An asteroid wiped out the dinosaurs, and for a while some scientists believed that an asteroid wiped out the Clovis people, too. In case you aren't really sure what the deal is with the Clovis people, National Geographic says they were some of the first migrants to reach the Americas, somewhere around 13,000 years ago. The culture was short-lived — a couple of hundred years after they arrived, their characteristic spear-points disappeared from the fossil record, which seemed to indicate that they themselves disappeared from planet Earth.
So what happened to the Clovis people? A 2006 theory suggested that a comet struck the Earth, which caused wildfires, mass extinction, and probably other post-apocalyptic horrors like cooperation between Republicans and Democrats. But in 2011 a pair of archaeologists called foul on the theory, citing a lack of extraterrestrial particles at many Clovis sites and no indication whatsoever that the population of North America declined around that time, or that Republicans and Democrats were getting along. The new theory: The Clovis people stopped making that particular sort of spear point and came up with a new design. Bet you'll never see that in a Ben Affleck movie.

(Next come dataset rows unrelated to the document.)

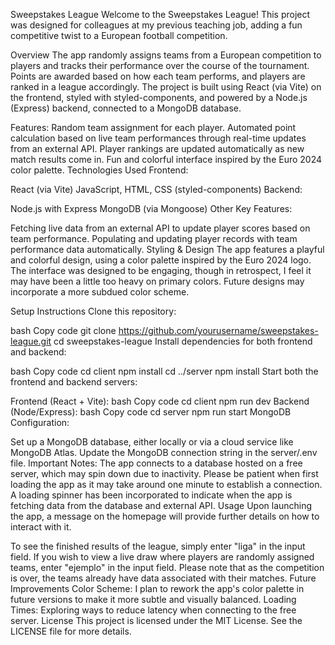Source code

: Sweepstakes League
Welcome to the Sweepstakes League! This project was designed for colleagues at my previous teaching job, adding a fun competitive twist to a European football competition.

Overview
The app randomly assigns teams from a European competition to players and tracks their performance over the course of the tournament. Points are awarded based on how each team performs, and players are ranked in a league accordingly. The project is built using React (via Vite) on the frontend, styled with styled-components, and powered by a Node.js (Express) backend, connected to a MongoDB database.

Features:
Random team assignment for each player.
Automated point calculation based on live team performances through real-time updates from an external API.
Player rankings are updated automatically as new match results come in.
Fun and colorful interface inspired by the Euro 2024 color palette.
Technologies Used
Frontend:

React (via Vite)
JavaScript, HTML, CSS (styled-components)
Backend:

Node.js with Express
MongoDB (via Mongoose)
Other Key Features:

Fetching live data from an external API to update player scores based on team performance.
Populating and updating player records with team performance data automatically.
Styling & Design
The app features a playful and colorful design, using a color palette inspired by the Euro 2024 logo. The interface was designed to be engaging, though in retrospect, I feel it may have been a little too heavy on primary colors. Future designs may incorporate a more subdued color scheme.

Setup Instructions
Clone this repository:

bash
Copy code
git clone https://github.com/yourusername/sweepstakes-league.git
cd sweepstakes-league
Install dependencies for both frontend and backend:

bash
Copy code
cd client
npm install
cd ../server
npm install
Start both the frontend and backend servers:

Frontend (React + Vite):
bash
Copy code
cd client
npm run dev
Backend (Node/Express):
bash
Copy code
cd server
npm run start
MongoDB Configuration:

Set up a MongoDB database, either locally or via a cloud service like MongoDB Atlas.
Update the MongoDB connection string in the server/.env file.
Important Notes:
The app connects to a database hosted on a free server, which may spin down due to inactivity. Please be patient when first loading the app as it may take around one minute to establish a connection.
A loading spinner has been incorporated to indicate when the app is fetching data from the database and external API.
Usage
Upon launching the app, a message on the homepage will provide further details on how to interact with it.

To see the finished results of the league, simply enter "liga" in the input field.
If you wish to view a live draw where players are randomly assigned teams, enter "ejemplo" in the input field. Please note that as the competition is over, the teams already have data associated with their matches.
Future Improvements
Color Scheme: I plan to rework the app's color palette in future versions to make it more subtle and visually balanced.
Loading Times: Exploring ways to reduce latency when connecting to the free server.
License
This project is licensed under the MIT License. See the LICENSE file for more details.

Richard III wasn't a hunchback
Shakespeare called him a "poisonous bunch-backed toad," which would have been pretty mean if it was true and he'd lived to hear the insult. As it turns out, Richard III was not hunchbacked and couldn't have been used as an ingredient in poison darts. Today we know that being hunchbacked has nothing to do with personality, but remember this was a time when people dumped their chamber pots into the river, so they weren't exactly predisposed to political correctness. Still, the "bunch-backed" description persisted from Tudor times right up until Richard's skeleton was found buried under a parking lot in 2012.
At first, the skeleton's profoundly curved spine made everyone think that Shakespeare had been right, but according to CNN, researchers later showed that the king's scoliosis wouldn't have troubled him much and certainly wouldn't have been obvious to most people. There's also no evidence that he limped, had a permanently tilted head, or a face like a toad — in fact his contemporaries described him as "the most handsome man in the room after his brother." So what's with the whole hunchback thing? Richard's Tudor successor didn't really have much claim to the throne, and to protect it he had a pretty strong interest in making himself look like the better man for the job. Clearly, a hunchback with a "poisonous" personality would have been a lot worse than the guy who founded the Tudor dynasty and fathered Henry VIII. He did, in fact, have a poisonous personality, but that's another story.